Showing posts with label altitude. Show all posts
Showing posts with label altitude. Show all posts

Thursday, 21 June 2012

Volcan Chachani: dry heaving in an igloo

This is not an event I was eager to relive - but how can I let my three-strong blog fanbase down?! You have to document the rough with the smooth; travelling isn't all a walk in the park.
Chachani from Arequipa

6,000 metres above sea level is a height Med and I have never been to before, not even in the mountain capital of the world: Nepal. My sky dive in New Zealand was only 4,572metres (15,000ft).

What we were about to do would mean camping higher than I'd jumped out of that small plane. That should have been my first warning.

We went to the tour agency to meet our fellow trekkers, Alex and Nick from Switzerland, and to get kitted up in retro snow and ice gear that was last in fashion in the 80s - because that was when it was made. We were hoping to summit Volcan Chachani - a very serious 6075m.

Arequipa is situated in a broad valley, surrounded by three imposing volcanoes. You look anywhere towards horizon, you will see the brooding bulk of one of the volcanoes - El Misti, Chachani or Picchu Picchu. Picchu is ‘peak’ in Quechua language; Picchu Picchu means the plural: ‘peaks’.

Spirits were high as we started our trek
Chachani is the highest of the volcanoes in that region at 6,075m.
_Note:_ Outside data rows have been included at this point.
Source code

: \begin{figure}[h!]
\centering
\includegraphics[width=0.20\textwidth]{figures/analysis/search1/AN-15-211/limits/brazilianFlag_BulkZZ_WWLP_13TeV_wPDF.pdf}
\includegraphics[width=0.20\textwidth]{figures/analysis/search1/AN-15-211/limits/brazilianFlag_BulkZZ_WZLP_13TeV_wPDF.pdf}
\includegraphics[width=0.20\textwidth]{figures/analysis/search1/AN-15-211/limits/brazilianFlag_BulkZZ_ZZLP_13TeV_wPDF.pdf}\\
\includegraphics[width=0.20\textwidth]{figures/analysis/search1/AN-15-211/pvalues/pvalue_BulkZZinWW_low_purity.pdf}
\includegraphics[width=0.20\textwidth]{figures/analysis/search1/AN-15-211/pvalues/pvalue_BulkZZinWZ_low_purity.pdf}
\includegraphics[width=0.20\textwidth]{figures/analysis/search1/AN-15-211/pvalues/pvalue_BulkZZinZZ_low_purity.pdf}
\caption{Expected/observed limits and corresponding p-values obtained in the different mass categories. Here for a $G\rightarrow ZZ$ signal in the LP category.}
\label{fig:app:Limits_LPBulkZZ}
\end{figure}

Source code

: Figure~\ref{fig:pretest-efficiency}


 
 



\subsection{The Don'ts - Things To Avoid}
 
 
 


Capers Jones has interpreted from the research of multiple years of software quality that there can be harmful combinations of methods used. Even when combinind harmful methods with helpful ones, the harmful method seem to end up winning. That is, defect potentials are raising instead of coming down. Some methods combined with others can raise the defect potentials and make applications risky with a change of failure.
In the Quechua language (the first language of the Andes), Chachani means 'skirt'; and a female character is normally attributed to the mountain in local legends.

Chachani has extremely low levels of precipitation and is therefore unusual as it does not have a permanent ice cap or glaciers. This means apart from the obvious problems with altitude it is one of the few 6,000m mountains in the world that can be attempted by inexperienced climbers.

You need to be armed with an ice pick but you don't necessarily need to know how to use it.

We left for the Chachani trailhead around 8:30am and drove a long, winding 4 wheel track (that at times barely looked like a road). It’s literally a mind-numbing drive from Arequipa (2,400m) to the start of the trek (5,018m) and even our acclimatised bodies could feel the affects.

The 4WD left us, surrounded by white peaks, to hike a couple hours to the base camp - made difficult with our shoulder-pinching, back-numbing 20kg backpacks containing all our gear. Camp (5,200m) was a beautiful spot on sand where we pitched the tents and settled in for some food. There were only two other people doing the trek, so just six of us and two guides in total.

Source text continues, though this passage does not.